ACTIVITY: Copy out the material in full. Leave every line as it is.

RECORDED INFORMATION:
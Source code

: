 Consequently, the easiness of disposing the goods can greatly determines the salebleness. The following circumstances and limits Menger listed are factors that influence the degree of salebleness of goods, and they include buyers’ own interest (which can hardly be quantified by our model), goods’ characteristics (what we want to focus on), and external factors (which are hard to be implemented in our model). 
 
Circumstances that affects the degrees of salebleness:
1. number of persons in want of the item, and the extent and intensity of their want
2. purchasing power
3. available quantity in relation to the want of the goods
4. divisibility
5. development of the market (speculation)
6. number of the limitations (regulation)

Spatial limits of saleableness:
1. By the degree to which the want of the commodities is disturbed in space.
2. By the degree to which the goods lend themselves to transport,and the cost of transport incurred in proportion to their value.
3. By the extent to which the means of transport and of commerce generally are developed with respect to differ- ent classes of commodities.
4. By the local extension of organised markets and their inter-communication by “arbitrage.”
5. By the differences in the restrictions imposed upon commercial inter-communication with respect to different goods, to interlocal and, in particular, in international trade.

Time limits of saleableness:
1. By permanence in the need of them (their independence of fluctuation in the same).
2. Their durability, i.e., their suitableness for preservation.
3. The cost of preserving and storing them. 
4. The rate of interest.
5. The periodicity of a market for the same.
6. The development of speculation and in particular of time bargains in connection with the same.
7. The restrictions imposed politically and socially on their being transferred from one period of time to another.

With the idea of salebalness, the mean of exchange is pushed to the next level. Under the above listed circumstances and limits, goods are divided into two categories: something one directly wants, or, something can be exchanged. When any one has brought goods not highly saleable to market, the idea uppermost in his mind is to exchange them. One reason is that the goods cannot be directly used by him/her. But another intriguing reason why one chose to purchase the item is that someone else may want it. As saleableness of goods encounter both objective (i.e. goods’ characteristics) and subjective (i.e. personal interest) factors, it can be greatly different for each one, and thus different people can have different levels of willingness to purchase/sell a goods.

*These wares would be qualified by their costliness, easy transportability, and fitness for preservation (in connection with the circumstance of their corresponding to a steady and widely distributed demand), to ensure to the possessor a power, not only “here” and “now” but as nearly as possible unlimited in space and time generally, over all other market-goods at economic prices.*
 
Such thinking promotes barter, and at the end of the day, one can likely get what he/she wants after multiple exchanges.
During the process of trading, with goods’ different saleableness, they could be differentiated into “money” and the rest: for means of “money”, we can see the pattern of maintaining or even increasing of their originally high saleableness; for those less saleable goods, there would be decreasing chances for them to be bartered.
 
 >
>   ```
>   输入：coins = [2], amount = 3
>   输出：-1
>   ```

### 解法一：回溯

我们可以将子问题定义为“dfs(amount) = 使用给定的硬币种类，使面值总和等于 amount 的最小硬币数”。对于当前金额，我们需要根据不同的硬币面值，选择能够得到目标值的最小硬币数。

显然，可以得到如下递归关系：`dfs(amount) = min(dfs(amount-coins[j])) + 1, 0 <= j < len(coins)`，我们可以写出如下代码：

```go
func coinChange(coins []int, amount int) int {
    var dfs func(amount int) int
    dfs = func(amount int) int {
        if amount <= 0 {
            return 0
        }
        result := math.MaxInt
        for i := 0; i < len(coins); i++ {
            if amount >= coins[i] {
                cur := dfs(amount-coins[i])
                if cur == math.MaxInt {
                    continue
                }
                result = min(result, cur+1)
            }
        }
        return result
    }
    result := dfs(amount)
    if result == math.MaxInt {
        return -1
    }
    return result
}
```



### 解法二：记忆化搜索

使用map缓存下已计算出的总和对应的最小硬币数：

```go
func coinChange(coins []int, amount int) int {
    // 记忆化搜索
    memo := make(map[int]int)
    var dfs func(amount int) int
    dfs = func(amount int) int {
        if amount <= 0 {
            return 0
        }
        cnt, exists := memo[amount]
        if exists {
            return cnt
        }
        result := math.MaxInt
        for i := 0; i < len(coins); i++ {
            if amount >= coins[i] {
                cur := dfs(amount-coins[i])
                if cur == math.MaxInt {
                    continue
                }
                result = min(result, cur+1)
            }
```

PROBLEM SOLUTION:
Source code

: Consequently, the easiness of disposing the goods can greatly determines the salebleness. The following circumstances and limits Menger listed are factors that influence the degree of salebleness of goods, and they include buyers’ own interest (which can hardly be quantified by our model), goods’ characteristics (what we want to focus on), and external factors (which are hard to be implemented in our model). 
 
Circumstances that affects the degrees of salebleness:
1. number of persons in want of the item, and the extent and intensity of their want
2. purchasing power
3. available quantity in relation to the want of the goods
4. divisibility
5. development of the market (speculation)
6. number of the limitations (regulation)

Spatial limits of saleableness:
1. By the degree to which the want of the commodities is disturbed in space.
2. By the degree to which the goods lend themselves to transport,and the cost of transport incurred in proportion to their value.
3. By the extent to which the means of transport and of commerce generally are developed with respect to differ- ent classes of commodities.
4. By the local extension of organised markets and their inter-communication by “arbitrage.”
5. By the differences in the restrictions imposed upon commercial inter-communication with respect to different goods, to interlocal and, in particular, in international trade.

Time limits of saleableness:
1. By permanence in the need of them (their independence of fluctuation in the same).
2. Their durability, i.e., their suitableness for preservation.
3. The cost of preserving and storing them. 
4. The rate of interest.
5. The periodicity of a market for the same.
6. The development of speculation and in particular of time bargains in connection with the same.
7. The restrictions imposed politically and socially on their being transferred from one period of time to another.

With the idea of salebalness, the mean of exchange is pushed to the next level. Under the above listed circumstances and limits, goods are divided into two categories: something one directly wants, or, something can be exchanged. When any one has brought goods not highly saleable to market, the idea uppermost in his mind is to exchange them. One reason is that the goods cannot be directly used by him/her. But another intriguing reason why one chose to purchase the item is that someone else may want it. As saleableness of goods encounter both objective (i.e. goods’ characteristics) and subjective (i.e. personal interest) factors, it can be greatly different for each one, and thus different people can have different levels of willingness to purchase/sell a goods.

*These wares would be qualified by their costliness, easy transportability, and fitness for preservation (in connection with the circumstance of their corresponding to a steady and widely distributed demand), to ensure to the possessor a power, not only “here” and “now” but as nearly as possible unlimited in space and time generally, over all other market-goods at economic prices.*
 
Such thinking promotes barter, and at the end of the day, one can likely get what he/she wants after multiple exchanges.
During the process of trading, with goods’ different saleableness, they could be differentiated into “money” and the rest: for means of “money”, we can see the pattern of maintaining or even increasing of their originally high saleableness; for those less saleable goods, there would be decreasing chances for them to be bartered.
 
 >
>   ```
>   输入：coins = [2], amount = 3
>   输出：-1
>   ```

### 解法一：回溯

我们可以将子问题定义为“dfs(amount) = 使用给定的硬币种类，使面值总和等于 amount 的最小硬币数”。对于当前金额，我们需要根据不同的硬币面值，选择能够得到目标值的最小硬币数。

显然，可以得到如下递归关系：`dfs(amount) = min(dfs(amount-coins[j])) + 1, 0 <= j < len(coins)`，我们可以写出如下代码：

```go
func coinChange(coins []int, amount int) int {
    var dfs func(amount int) int
    dfs = func(amount int) int {
        if amount <= 0 {
            return 0
        }
        result := math.MaxInt
        for i := 0; i < len(coins); i++ {
            if amount >= coins[i] {
                cur := dfs(amount-coins[i])
                if cur == math.MaxInt {
                    continue
                }
                result = min(result, cur+1)
            }
        }
        return result
    }
    result := dfs(amount)
    if result == math.MaxInt {
        return -1
    }
    return result
}
```



### 解法二：记忆化搜索

使用map缓存下已计算出的总和对应的最小硬币数：

```go
func coinChange(coins []int, amount int) int {
    // 记忆化搜索
    memo := make(map[int]int)
    var dfs func(amount int) int
    dfs = func(amount int) int {
        if amount <= 0 {
            return 0
        }
        cnt, exists := memo[amount]
        if exists {
            return cnt
        }
        result := math.MaxInt
        for i := 0; i < len(coins); i++ {
            if amount >= coins[i] {
                cur := dfs(amount-coins[i])
                if cur == math.MaxInt {
                    continue
                }
                result = min(result, cur+1)
            }
```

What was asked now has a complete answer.